## Stored entries

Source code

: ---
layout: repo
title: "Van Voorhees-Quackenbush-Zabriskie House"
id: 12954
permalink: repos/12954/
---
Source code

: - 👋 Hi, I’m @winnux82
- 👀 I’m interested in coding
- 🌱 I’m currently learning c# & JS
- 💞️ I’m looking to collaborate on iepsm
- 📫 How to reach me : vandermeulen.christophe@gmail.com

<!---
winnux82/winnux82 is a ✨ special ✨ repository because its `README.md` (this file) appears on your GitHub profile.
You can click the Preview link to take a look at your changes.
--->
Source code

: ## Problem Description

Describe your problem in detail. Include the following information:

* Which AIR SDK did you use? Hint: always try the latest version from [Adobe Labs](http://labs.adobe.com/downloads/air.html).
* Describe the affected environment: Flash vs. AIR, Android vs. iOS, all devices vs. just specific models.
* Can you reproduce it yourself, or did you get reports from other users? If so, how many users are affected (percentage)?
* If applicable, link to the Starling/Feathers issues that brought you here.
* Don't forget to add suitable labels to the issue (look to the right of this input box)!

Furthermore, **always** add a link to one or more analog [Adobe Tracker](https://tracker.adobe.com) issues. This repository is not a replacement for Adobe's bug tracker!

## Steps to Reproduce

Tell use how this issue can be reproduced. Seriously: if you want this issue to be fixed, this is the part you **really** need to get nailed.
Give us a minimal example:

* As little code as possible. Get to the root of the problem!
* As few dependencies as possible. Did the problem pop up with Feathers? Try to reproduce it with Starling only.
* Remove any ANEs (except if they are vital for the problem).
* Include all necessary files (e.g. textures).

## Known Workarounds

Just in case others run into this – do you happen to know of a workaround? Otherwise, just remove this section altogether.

==

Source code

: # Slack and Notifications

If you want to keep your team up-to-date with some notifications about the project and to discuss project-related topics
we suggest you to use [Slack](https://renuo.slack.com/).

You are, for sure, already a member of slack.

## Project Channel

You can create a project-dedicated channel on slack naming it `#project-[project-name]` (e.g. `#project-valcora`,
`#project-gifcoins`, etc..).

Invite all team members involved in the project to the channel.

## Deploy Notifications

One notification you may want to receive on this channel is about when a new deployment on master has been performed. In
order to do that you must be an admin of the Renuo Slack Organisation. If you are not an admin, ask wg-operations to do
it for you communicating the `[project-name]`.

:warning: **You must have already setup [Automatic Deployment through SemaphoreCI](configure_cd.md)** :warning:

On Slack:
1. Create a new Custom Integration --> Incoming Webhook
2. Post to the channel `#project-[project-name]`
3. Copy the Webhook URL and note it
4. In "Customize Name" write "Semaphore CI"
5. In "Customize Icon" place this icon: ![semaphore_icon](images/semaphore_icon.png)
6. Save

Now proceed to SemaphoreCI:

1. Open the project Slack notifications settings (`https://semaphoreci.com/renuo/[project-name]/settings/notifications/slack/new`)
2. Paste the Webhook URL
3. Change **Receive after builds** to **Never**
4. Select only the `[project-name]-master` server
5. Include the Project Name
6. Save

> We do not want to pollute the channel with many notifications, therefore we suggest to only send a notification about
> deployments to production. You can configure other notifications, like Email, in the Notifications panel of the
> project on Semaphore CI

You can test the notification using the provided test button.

...

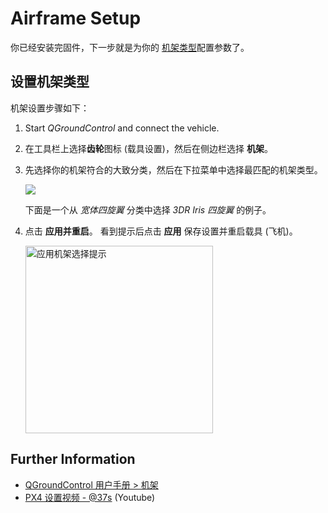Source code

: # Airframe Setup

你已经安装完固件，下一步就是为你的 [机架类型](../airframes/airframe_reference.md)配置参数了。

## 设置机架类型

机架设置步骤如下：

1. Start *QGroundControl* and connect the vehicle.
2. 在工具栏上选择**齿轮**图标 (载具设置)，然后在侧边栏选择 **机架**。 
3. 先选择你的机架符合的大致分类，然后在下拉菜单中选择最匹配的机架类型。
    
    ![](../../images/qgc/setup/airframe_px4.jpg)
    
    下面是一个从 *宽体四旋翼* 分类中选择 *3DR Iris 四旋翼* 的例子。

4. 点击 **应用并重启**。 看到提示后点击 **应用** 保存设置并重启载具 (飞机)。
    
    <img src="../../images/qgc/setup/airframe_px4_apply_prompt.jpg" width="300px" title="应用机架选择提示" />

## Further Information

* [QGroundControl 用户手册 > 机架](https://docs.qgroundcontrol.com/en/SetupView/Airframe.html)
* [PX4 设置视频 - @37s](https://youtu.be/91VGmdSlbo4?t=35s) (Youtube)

## What you should do
Taking the entries above, write out exactly each line from the one holding "2. Post to the" to the one holding "on Semaphore CI", both included, and stop there.

## Problem solution
2. Post to the channel `#project-[project-name]`
3. Copy the Webhook URL and note it
4. In "Customize Name" write "Semaphore CI"
5. In "Customize Icon" place this icon: ![semaphore_icon](images/semaphore_icon.png)
6. Save

Now proceed to SemaphoreCI:

1. Open the project Slack notifications settings (`https://semaphoreci.com/renuo/[project-name]/settings/notifications/slack/new`)
2. Paste the Webhook URL
3. Change **Receive after builds** to **Never**
4. Select only the `[project-name]-master` server
5. Include the Project Name
6. Save

> We do not want to pollute the channel with many notifications, therefore we suggest to only send a notification about
> deployments to production. You can configure other notifications, like Email, in the Notifications panel of the
> project on Semaphore CI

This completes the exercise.